What the task requires:
What should you transcribe? Every line from the top of the records below through the line with "The objective is", exactly, and no pictures.

(Rendered images with source text)
────
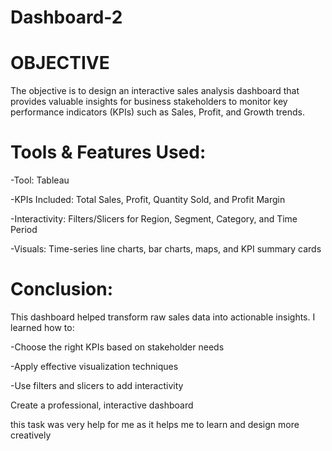 # Dashboard-2

# OBJECTIVE

The objective is to design an interactive sales analysis dashboard that provides valuable insights for business stakeholders to monitor key performance indicators (KPIs) such as Sales, Profit, and Growth trends.


# Tools & Features Used:


-Tool: Tableau

-KPIs Included: Total Sales, Profit, Quantity Sold, and Profit Margin

-Interactivity: Filters/Slicers for Region, Segment, Category, and Time Period

-Visuals: Time-series line charts, bar charts, maps, and KPI summary cards


# Conclusion:
This dashboard helped transform raw sales data into actionable insights. I learned how to:

-Choose the right KPIs based on stakeholder needs

-Apply effective visualization techniques

-Use filters and slicers to add interactivity

Create a professional, interactive dashboard

this task was very help for me as it helps me to learn and design more creatively
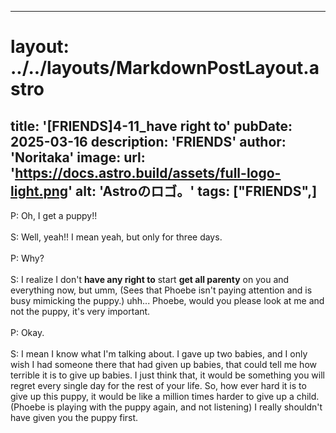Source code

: 
---
# layout: ../../layouts/MarkdownPostLayout.astro
title: '[FRIENDS]4-11_have right to'
pubDate: 2025-03-16
description: 'FRIENDS'
author: 'Noritaka'
image:
    url: 'https://docs.astro.build/assets/full-logo-light.png'
    alt: 'Astroのロゴ。'
tags: ["FRIENDS",]
---

P: Oh, I get a puppy!!<br>
<br>
S: Well, yeah!! I mean yeah, but only for three days.<br>
<br>
P: Why?<br>
<br>
S: I realize I don't **have any right to** start **get all parenty** on you and everything now, but umm, (Sees that Phoebe isn't paying attention and is busy mimicking the puppy.) uhh... Phoebe, would you please look at me and not the puppy, it's very important. <br>
<br>
P: Okay.<br>
<br>
S: I mean I know what I'm talking about. I gave up two babies, and I only wish I had someone there that had given up babies, that could tell me how terrible it is to give up babies. I just think that, it would be something you will regret every single day for the rest of your life. So, how ever hard it is to give up this puppy, it would be like a million times harder to give up a child. (Phoebe is playing with the puppy again, and not listening) I really shouldn't have given you the puppy first.<br>
<br>
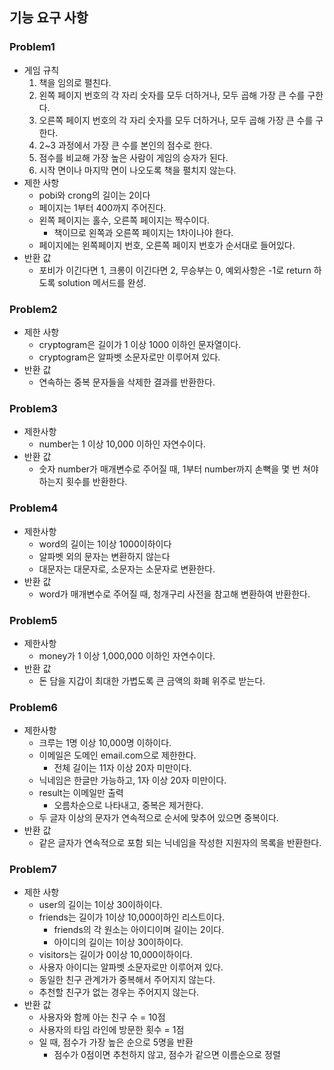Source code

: ## 기능 요구 사항

### Problem1

- 게임 규칙
    1. 책을 임의로 펼친다.
    2. 왼쪽 페이지 번호의 각 자리 숫자를 모두 더하거나, 모두 곱해 가장 큰 수를 구한다.
    3. 오른쪽 페이지 번호의 각 자리 숫자를 모두 더하거나, 모두 곱해 가장 큰 수를 구한다.
    4. 2~3 과정에서 가장 큰 수를 본인의 점수로 한다.
    5. 점수를 비교해 가장 높은 사람이 게임의 승자가 된다.
    6. 시작 면이나 마지막 면이 나오도록 책을 펼치지 않는다.
- 제한 사항
    - pobi와 crong의 길이는 2이다
    - 페이지는 1부터 400까지 주어진다.
    - 왼쪽 페이지는 홀수, 오른쪽 페이지는 짝수이다.
        - 책이므로 왼쪽과 오른쪽 페이지는 1차이나야 한다.
    - 페이지에는 왼쪽페이지 번호, 오른쪽 페이지 번호가 순서대로 들어있다.
- 반환 값
    - 포비가 이긴다면 1, 크롱이 이긴다면 2, 무승부는 0, 예외사항은 -1로 return 하도록 solution 메서드를 완성.

### Problem2

- 제한 사항
    - cryptogram은 길이가 1 이상 1000 이하인 문자열이다.
    - cryptogram은 알파벳 소문자로만 이루어져 있다.
- 반환 값
    - 연속하는 중복 문자들을 삭제한 결과를 반환한다.

### Problem3

- 제한사항
    - number는 1 이상 10,000 이하인 자연수이다.
- 반환 값
    - 숫자 number가 매개변수로 주어질 때, 1부터 number까지 손뼉을 몇 번 쳐야 하는지 횟수를 반환한다.

### Problem4

- 제한사항
    - word의 길이는 1이상 1000이하이다
    - 알파벳 외의 문자는 변환하지 않는다
    - 대문자는 대문자로, 소문자는 소문자로 변환한다.
- 반환 값
    - word가 매개변수로 주어질 때, 청개구리 사전을 참고해 변환하여 반환한다.

### Problem5

- 제한사항
    - money가 1 이상 1,000,000 이하인 자연수이다.
- 반환 값
    - 돈 담을 지갑이 최대한 가볍도록 큰 금액의 화폐 위주로 받는다.

### Problem6

- 제한사항
    - 크루는 1명 이상 10,000명 이하이다.
    - 이메일은 도메인 email.com으로 제한한다.
        - 전체 길이는 11자 이상 20자 미만이다.
    - 닉네임은 한글만 가능하고, 1자 이상 20자 미만이다.
    - result는 이메일만 출력
        - 오름차순으로 나타내고, 중복은 제거한다.
    - 두 글자 이상의 문자가 연속적으로 순서에 맞추어 있으면 중복이다.
- 반환 값
    - 같은 글자가 연속적으로 포함 되는 닉네임을 작성한 지원자의 목록을 반환한다.

### Problem7

- 제한 사항
    - user의 길이는 1이상 30이하이다.
    - friends는 길이가 1이상 10,000이하인 리스트이다.
        - friends의 각 원소는 아이디이며 길이는 2이다.
        - 아이디의 길이는 1이상 30이하이다.
    - visitors는 길이가 0이상 10,000이하이다.
    - 사용자 아이디는 알파벳 소문자로만 이루어져 있다.
    - 동일한 친구 관계가가 중복해서 주어지지 않는다.
    - 추천할 친구가 없는 경우는 주어지지 않는다.
- 반환 값
    - 사용자와 함께 아는 친구 수 = 10점
    - 사용자의 타임 라인에 방문한 횟수 = 1점
    - 일 때, 점수가 가장 높은 순으로 5명을 반환
        - 점수가 0점이면 추천하지 않고, 점수가 같으면 이름순으로 정렬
────
Answer section:
 # Dashboard-2

# OBJECTIVE

The objective is to design an interactive sales analysis dashboard that provides valuable insights for business stakeholders to monitor key performance indicators (KPIs) such as Sales, Profit, and Growth trends.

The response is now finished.